Le secteur de l’agriculture représente près de 19 % des émissions de Ges (Gaz à effet de serre) en France. Et l’élevage qui concerne 145 000 fermes, soit 37 % du total, pèse 59 % des émissions de l’agriculture. Entre 1990 et 2022, les émissions de Ges du secteur agricole ont baissé de 16 %, principalement en lien avec le recul du cheptel bovin.
« Quand cette baisse s’arrêtera-t-elle ? Est-elle souhaitable sachant que les ruminants ont la particularité de digérer la cellulose ? Sans eux, on se passerait de cette biomasse intéressante, il n’y aurait plus de prairies qui stockent le carbone, le nombre d’emplois baisserait », a déclaré Jean-Louis Peyraud, de l’Inrae, en introduction à une conférence au Space abordant les leviers pour réduire les émissions de méthane des ruminants. Cette trajectoire de réduction fragilise la durabilité de l’agriculture et limite la production d’aliments de qualité sur le territoire national.

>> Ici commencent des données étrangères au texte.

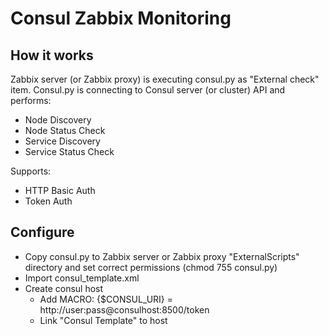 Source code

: # Consul Zabbix Monitoring

## How it works

Zabbix server (or Zabbix proxy) is executing consul.py as "External check"
item. Consul.py is connecting to Consul server (or cluster) API and
performs:

- Node Discovery
- Node Status Check
- Service Discovery
- Service Status Check

Supports:
- HTTP Basic Auth
- Token Auth

## Configure

- Copy consul.py to Zabbix server or Zabbix proxy "ExternalScripts"
  directory and set correct permissions (chmod 755 consul.py)
- Import consul_template.xml
- Create consul host
	- Add MACRO: {$CONSUL_URI} = http://user:pass@consulhost:8500/token
	- Link "Consul Template" to host
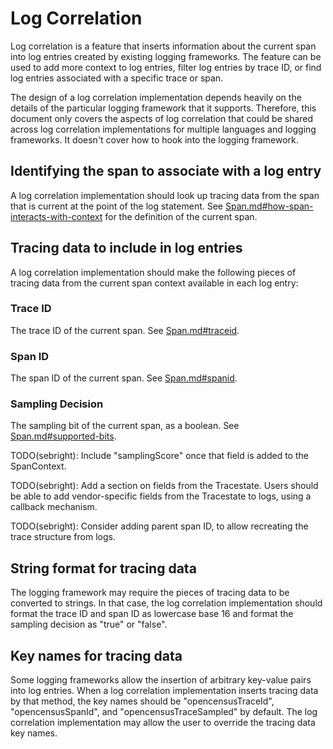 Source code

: # Log Correlation

Log correlation is a feature that inserts information about the current span into log entries
created by existing logging frameworks.  The feature can be used to add more context to log entries,
filter log entries by trace ID, or find log entries associated with a specific trace or span.

The design of a log correlation implementation depends heavily on the details of the particular
logging framework that it supports.  Therefore, this document only covers the aspects of log
correlation that could be shared across log correlation implementations for multiple languages and
logging frameworks.  It doesn't cover how to hook into the logging framework.

## Identifying the span to associate with a log entry

A log correlation implementation should look up tracing data from the span that is current at the
point of the log statement.  See
[Span.md#how-span-interacts-with-context](Span.md#how-span-interacts-with-context) for the
definition of the current span.

## Tracing data to include in log entries

A log correlation implementation should make the following pieces of tracing data from the current
span context available in each log entry:

### Trace ID

The trace ID of the current span.  See [Span.md#traceid](Span.md#traceid).

### Span ID

The span ID of the current span.  See [Span.md#spanid](Span.md#spanid).

### Sampling Decision

The sampling bit of the current span, as a boolean.  See
[Span.md#supported-bits](Span.md#supported-bits).

TODO(sebright): Include "samplingScore" once that field is added to the SpanContext.

TODO(sebright): Add a section on fields from the Tracestate. Users should be able to add
vendor-specific fields from the Tracestate to logs, using a callback mechanism.

TODO(sebright): Consider adding parent span ID, to allow recreating the trace structure from logs.

## String format for tracing data

The logging framework may require the pieces of tracing data to be converted to strings.  In that
case, the log correlation implementation should format the trace ID and span ID as lowercase base 16
and format the sampling decision as "true" or "false".

## Key names for tracing data

Some logging frameworks allow the insertion of arbitrary key-value pairs into log entries.  When
a log correlation implementation inserts tracing data by that method, the key names should be
"opencensusTraceId", "opencensusSpanId", and "opencensusTraceSampled" by default.  The log
correlation implementation may allow the user to override the tracing data key names.
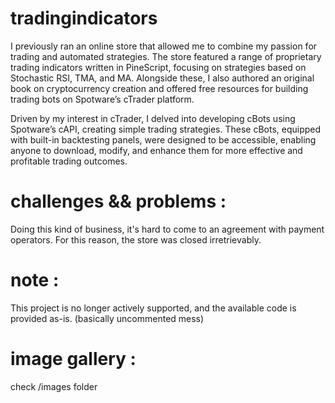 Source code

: # tradingindicators

I previously ran an online store that allowed me to combine my passion for trading and automated strategies. The store featured a range of proprietary trading indicators written in PineScript, focusing on strategies based on Stochastic RSI, TMA, and MA. Alongside these, I also authored an original book on cryptocurrency creation and offered free resources for building trading bots on Spotware’s cTrader platform.

Driven by my interest in cTrader, I delved into developing cBots using Spotware’s cAPI, creating simple trading strategies. These cBots, equipped with built-in backtesting panels, were designed to be accessible, enabling anyone to download, modify, and enhance them for more effective and profitable trading outcomes.

# challenges && problems : 

Doing this kind of business, it's hard to come to an agreement with payment operators. For this reason, the store was closed irretrievably.

# note : 
This project is no longer actively supported, and the available code is provided as-is. (basically uncommented mess)

# image gallery : 
check /images folder

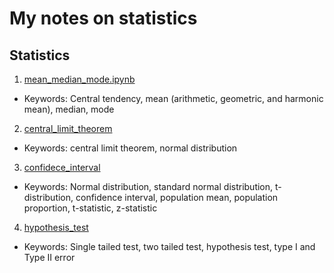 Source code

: # My notes on statistics

## Statistics
1. [mean_median_mode.ipynb](https://github.com/ksonod/my_statistics/blob/master/mean_median_mode.ipynb)
- Keywords: Central tendency, mean (arithmetic, geometric, and harmonic mean), median, mode

2. [central_limit_theorem](https://github.com/ksonod/my_statistics/blob/master/central_limit_theorem.ipynb)  
- Keywords: central limit theorem, normal distribution

3. [confidece_interval](https://github.com/ksonod/my_statistics/blob/master/confidence_interval.ipynb) 
- Keywords: Normal distribution, standard normal distribution, t-distribution, confidence interval, population mean, population proportion, t-statistic, z-statistic

4. [hypothesis_test](https://github.com/ksonod/my_statistics/blob/master/hypothesis_test.ipynb) 
- Keywords: Single tailed test, two tailed test, hypothesis test, type I and Type II error
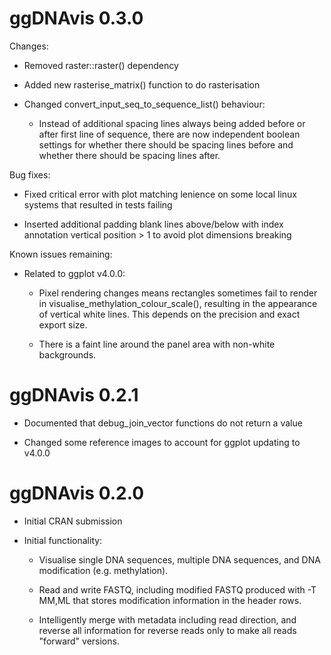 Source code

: # ggDNAvis 0.3.0

Changes:

* Removed raster::raster() dependency

* Added new rasterise_matrix() function to do rasterisation

* Changed convert_input_seq_to_sequence_list() behaviour:

    * Instead of additional spacing lines always being added before or after first line of sequence, there are now independent boolean settings for whether there should be spacing lines before and whether there should be spacing lines after.

Bug fixes:

* Fixed critical error with plot matching lenience on some local linux systems that resulted in tests failing

* Inserted additional padding blank lines above/below with index annotation vertical position > 1 to avoid plot dimensions breaking

Known issues remaining:

* Related to ggplot v4.0.0:

    * Pixel rendering changes means rectangles sometimes fail to render in visualise_methylation_colour_scale(), resulting in the appearance of vertical white lines. This depends on the precision and exact export size.
    
    * There is a faint line around the panel area with non-white backgrounds.

# ggDNAvis 0.2.1

* Documented that debug_join_vector functions do not return a value

* Changed some reference images to account for ggplot updating to v4.0.0

# ggDNAvis 0.2.0

* Initial CRAN submission

* Initial functionality: 

    * Visualise single DNA sequences, multiple DNA 
    sequences, and DNA modification (e.g. methylation).

    * Read and write FASTQ, including modified FASTQ 
    produced with -T MM,ML that stores modification 
    information in the header rows.

    * Intelligently merge with metadata including read
    direction, and reverse all information for reverse reads
    only to make all reads "forward" versions.
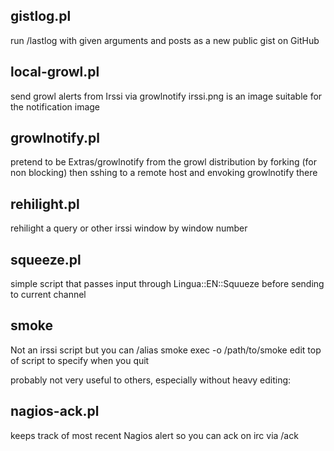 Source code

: gistlog.pl
---
run /lastlog with given arguments and posts as a new public gist on GitHub


local-growl.pl
---
send growl alerts from Irssi via growlnotify
irssi.png is an image suitable for the notification image

growlnotify.pl
---
pretend to be Extras/growlnotify from the growl distribution by forking
(for non blocking) then sshing to a remote host and envoking growlnotify
there

rehilight.pl
---
rehilight a query or other irssi window by window number

squeeze.pl
---
simple script that passes input through Lingua::EN::Squueze before sending
to current channel

smoke
---
Not an irssi script but you can /alias smoke exec -o /path/to/smoke
edit top of script to specify when you quit

probably not very useful to others, especially without heavy editing:

nagios-ack.pl
---
keeps track of most recent Nagios alert so you can ack on irc via /ack
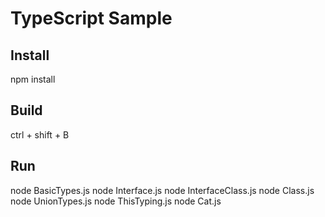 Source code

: # TypeScript Sample

## Install
npm install

## Build
ctrl + shift + B

## Run
node BasicTypes.js
node Interface.js
node InterfaceClass.js
node Class.js
node UnionTypes.js
node ThisTyping.js
node Cat.js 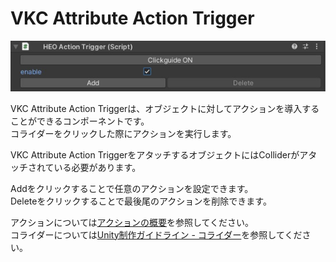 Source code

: # VKC Attribute Action Trigger
![HEOActionTrigger](img/HEOActionTrigger.jpg)

VKC Attribute Action Triggerは、オブジェクトに対してアクションを導入することができるコンポーネントです。<br/>
コライダーをクリックした際にアクションを実行します。

VKC Attribute Action TriggerをアタッチするオブジェクトにはColliderがアタッチされている必要があります。

Addをクリックすることで任意のアクションを設定できます。<br/>
Deleteをクリックすることで最後尾のアクションを削除できます。

アクションについては[アクションの概要](../Actions/ActionsOverview.md)を参照してください。<br>
コライダーについては[Unity制作ガイドライン - コライダー](../WorldMakingGuide/UnityGuidelines.md)を参照してください。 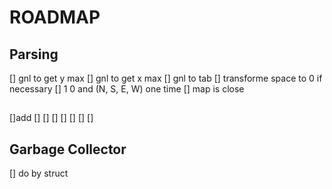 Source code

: # ROADMAP



## Parsing
[] gnl to get y max
[] gnl to get x max
[] gnl to tab
[] transforme space to 0 if necessary
[] 1 0 and (N, S, E, W) one time 
[] map is close

##  
[]add 
[]
[]
[]
[]
[]
[]
[]


## Garbage Collector
[] do by struct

Pourtant, les ruminants restent dans le collimateur des politiques sur le climat. « Car le méthane produit principalement par le secteur agricole, en particulier les ruminants, est 80 fois plus réchauffant que le CO2, et sa durée de vie dans l’atmosphère est beaucoup plus courte. Réduire le méthane permet donc une action plus rapide sur le réchauffement climatique », explique Étienne Mathias, du Citepa (Centre interprofessionnel technique d’études de la pollution atmosphérique).
Comme les autres grands pays d’élevage, la France consacre des moyens importants à la recherche sur les émissions de méthane. Philippe Mauguin, P.-D.G. de l’Inrae, souligne que l’objectif du programme Méthane 2030 (sur 4 ans jusqu’en juin 2028) de réduire de 30 % le méthane entre 2020 et 2030 est « ambitieux mais pas déraisonnable si on combine plusieurs leviers : l’adaptation des pratiques d’élevage, la sélection génétique et l’alimentation des animaux. »

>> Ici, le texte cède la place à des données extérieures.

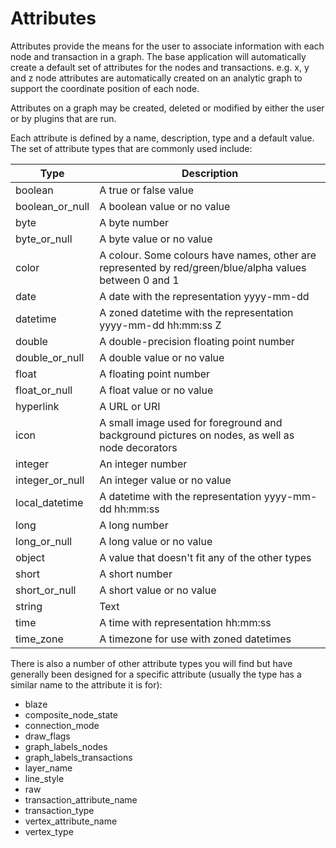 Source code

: # Attributes

Attributes provide the means for the user to associate information with
each node and transaction in a graph. The base application will
automatically create a default set of attributes for the nodes and
transactions. e.g. x, y and z node attributes are automatically created
on an analytic graph to support the coordinate position of each node.

Attributes on a graph may be created, deleted or modified by either the
user or by plugins that are run.

Each attribute is defined by a name, description, type and a default
value. The set of attribute types that are commonly used include:

<table class="table table-striped">
<thead>
<tr class="header">
<th><strong>Type</strong></th>
<th><strong>Description</strong></th>
</tr>
</thead>
<tbody>
<tr class="odd">
<td>boolean</td>
<td>A true or false value</td>
</tr>
<tr class="even">
<td>boolean_or_null</td>
<td>A boolean value or no value</td>
</tr>
<tr class="odd">
<td>byte</td>
<td>A byte number</td>
</tr>
<tr class="even">
<td>byte_or_null</td>
<td>A byte value or no value</td>
</tr>
<tr class="odd">
<td>color</td>
<td>A colour. Some colours have names, other are represented by red/green/blue/alpha values between 0 and 1</td>
</tr>
<tr class="even">
<td>date</td>
<td>A date with the representation yyyy-mm-dd</td>
</tr>
<tr class="odd">
<td>datetime</td>
<td>A zoned datetime with the representation yyyy-mm-dd hh:mm:ss Z</td>
</tr>
<tr class="even">
<td>double</td>
<td>A double-precision floating point number</td>
</tr>
<tr class="odd">
<td>double_or_null</td>
<td>A double value or no value</td>
</tr>
<tr class="even">
<td>float</td>
<td>A floating point number</td>
</tr>
<tr class="odd">
<td>float_or_null</td>
<td>A float value or no value</td>
</tr>
<tr class="even">
<td>hyperlink</td>
<td>A URL or URI</td>
</tr>
<tr class="odd">
<td>icon</td>
<td>A small image used for foreground and background pictures on nodes, as well as node decorators</td>
</tr>
<tr class="even">
<td>integer</td>
<td>An integer number</td>
</tr>
<tr class="odd">
<td>integer_or_null</td>
<td>An integer value or no value</td>
</tr>
<tr class="even">
<td>local_datetime</td>
<td>A datetime with the representation yyyy-mm-dd hh:mm:ss</td>
</tr>
<tr class="odd">
<td>long</td>
<td>A long number</td>
</tr>
<tr class="even">
<td>long_or_null</td>
<td>A long value or no value</td>
</tr>
<tr class="odd">
<td>object</td>
<td>A value that doesn't fit any of the other types</td>
</tr>
<tr class="even">
<td>short</td>
<td>A short number</td>
</tr>
<tr class="odd">
<td>short_or_null</td>
<td>A short value or no value</td>
</tr>
<tr class="even">
<td>string</td>
<td>Text</td>
</tr>
<tr class="odd">
<td>time</td>
<td>A time with representation hh:mm:ss</td>
</tr>
<tr class="even">
<td>time_zone</td>
<td>A timezone for use with zoned datetimes</td>
</tr>
</tbody>
</table>

There is also a number of other attribute types you will find but have
generally been designed for a specific attribute (usually the type has a
similar name to the attribute it is for):

-   blaze
-   composite_node_state
-   connection_mode
-   draw_flags
-   graph_labels_nodes
-   graph_labels_transactions
-   layer_name
-   line_style
-   raw
-   transaction_attribute_name
-   transaction_type
-   vertex_attribute_name
-   vertex_type
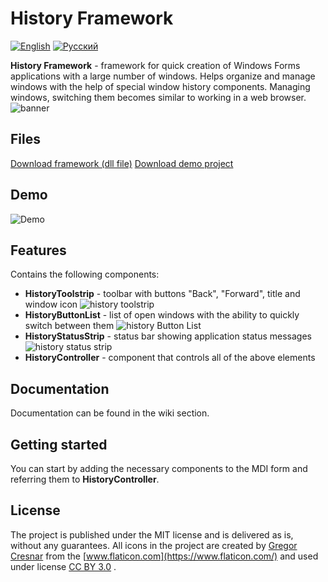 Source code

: ﻿# History Framework		
[![English](https://i.ibb.co/LRZcgYS/united-kingdom.png)](README.md) [![Русский](https://i.ibb.co/frNGG0z/russia-1.png)](README-RU.md)


**History Framework** - framework for quick creation of Windows Forms applications with a large number of windows. Helps organize and manage windows with the help of special window history components. Managing windows, switching them becomes similar to working in a web browser.
![banner](https://i.ibb.co/9YQpcWp/history-Framework.png)

## Files
[Download framework (dll file)](https://yadi.sk/d/EqfODjkXT8_80w)
[Download demo project](https://yadi.sk/d/jAXqKAY4RVf63A)

## Demo
![Demo](https://i.ibb.co/X7sVmnK/2019-06-04-20-17-28-2.gif)

## Features
Contains the following components:

 - **HistoryToolstrip** - toolbar with buttons "Back", "Forward", title and window icon ![history toolstrip](https://i.ibb.co/WPmHTm3/image.png)
 - **HistoryButtonList** - list of open windows with the ability to quickly switch between them ![history Button List](https://i.ibb.co/Bcmy0kt/image.png)
 - **HistoryStatusStrip** - status bar showing application status messages ![history status strip](https://i.ibb.co/JBT1v6g/image.png)
 - **HistoryController** - component that controls all of the above elements

## Documentation
Documentation can be found in the wiki section.

## Getting started
You can start by adding the necessary components to the MDI form and referring them to **HistoryController**.

## License
The project is published under the MIT license and is delivered as is, without any guarantees.
All icons in the project are created by [Gregor Cresnar](https://www.flaticon.com/authors/gregor-cresnar) from the [www.flaticon.com](https://www.flaticon.com/) and used under license [CC BY 3.0](http://creativecommons.org/licenses/by/3.0/) .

Nouvel index ‘méthane’ en 2025 D’ores et déjà, le programme « Méthane 2030 » a confirmé la possibilité de sélectionner les animaux les moins émetteurs de méthane. Un nouvel index sera disponible en 2025 pour 8 races laitières. Ce caractère est héritable et sa sélection est possible sans pénaliser les critères de production ou de santé. Les organismes de sélection doivent encore finaliser le poids qu’ils attribueront à ce nouvel index dans leurs objectifs de sélection.

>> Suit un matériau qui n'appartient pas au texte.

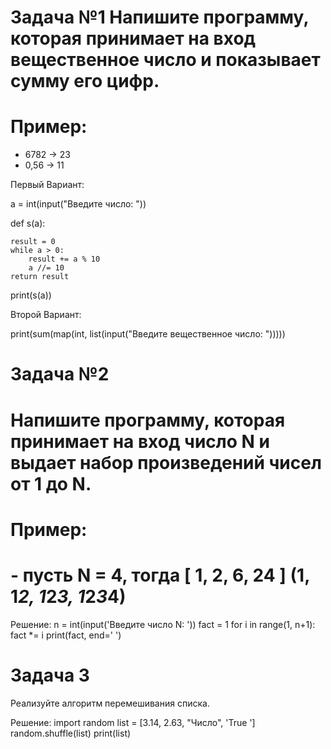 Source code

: # Задача №1 Напишите программу, которая принимает на вход вещественное число и показывает сумму его цифр.
# Пример:
- 6782 -> 23
- 0,56 -> 11

Первый Вариант:

a = int(input("Введите число: "))

def s(a):

    result = 0
    while a > 0:
        result += a % 10
        a //= 10
    return result
print(s(a))

Второй Вариант:

print(sum(map(int, list(input("Введите вещественное число: ")))))

# Задача №2 

   # Напишите программу, которая принимает на вход число N и выдает набор произведений чисел от 1 до N.

   # Пример:

# - пусть N = 4, тогда [ 1, 2, 6, 24 ] (1, 1*2, 1*2*3, 1*2*3*4)

Решение:
n = int(input('Введите число N: '))
fact = 1
for i in range(1, n+1):
     fact *= i
     print(fact, end=' ')

# Задача 3
Реализуйте алгоритм перемешивания списка.

Решение:
import random
list = [3.14, 2.63, "Число", 'True ']
random.shuffle(list)
print(list)

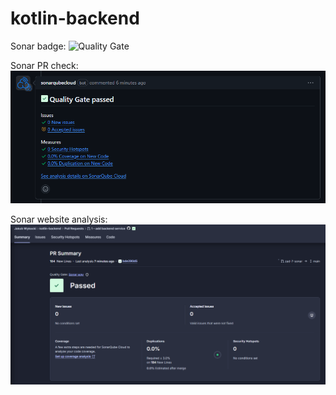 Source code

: # kotlin-backend

Sonar badge: ![Quality Gate](https://sonarcloud.io/api/project_badges/measure?project=jwykocki_kotlin-backend&metric=alert_status)

Sonar PR check:
![sonar check.PNG](sonar%20check.PNG)

Sonar website analysis:
![sonar analysis.PNG](sonar%20analysis.PNG)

Florence Gondret de l’Inrae présente les deux leviers qui pourraient être activés sur le plan alimentaire. « Les additifs tels que les tanins, les algues, les huiles essentielles jouent sur le microbiote. Des recherches sont en cours. La 2e solution concerne les matières premières riches en matières grasses ou amidon. Les légumineuses dans la ration ou au pâturage sont intéressantes pour réduire le CH4 mais aussi un autre Ges : le N2O. »
Cécile Claveirole, vice-présidente de France nature environnement, précise la vision de son organisation sur l’élevage : « Il est important de garder des vaches dans les prés car elles transforment la cellulose en produits alimentaires. Nous avons besoin du stockage de carbone des prairies et l’élevage génère de la biodiversité. » En revanche, « nous souhaitons que le cheptel enfermé diminue. Les animaux ont besoin de pâturer, de marcher… Et nous nous méfions des additifs. »
Faire de la viande avec le troupeau laitier
« Faire davantage de viande avec le troupeau laitier est une autre piste qui découle d’une stratégie commune entre les filières lait et viande, en utilisant les races mixtes ou le croisement viande », souligne Benoît Rouillé (Institut de l’élevage).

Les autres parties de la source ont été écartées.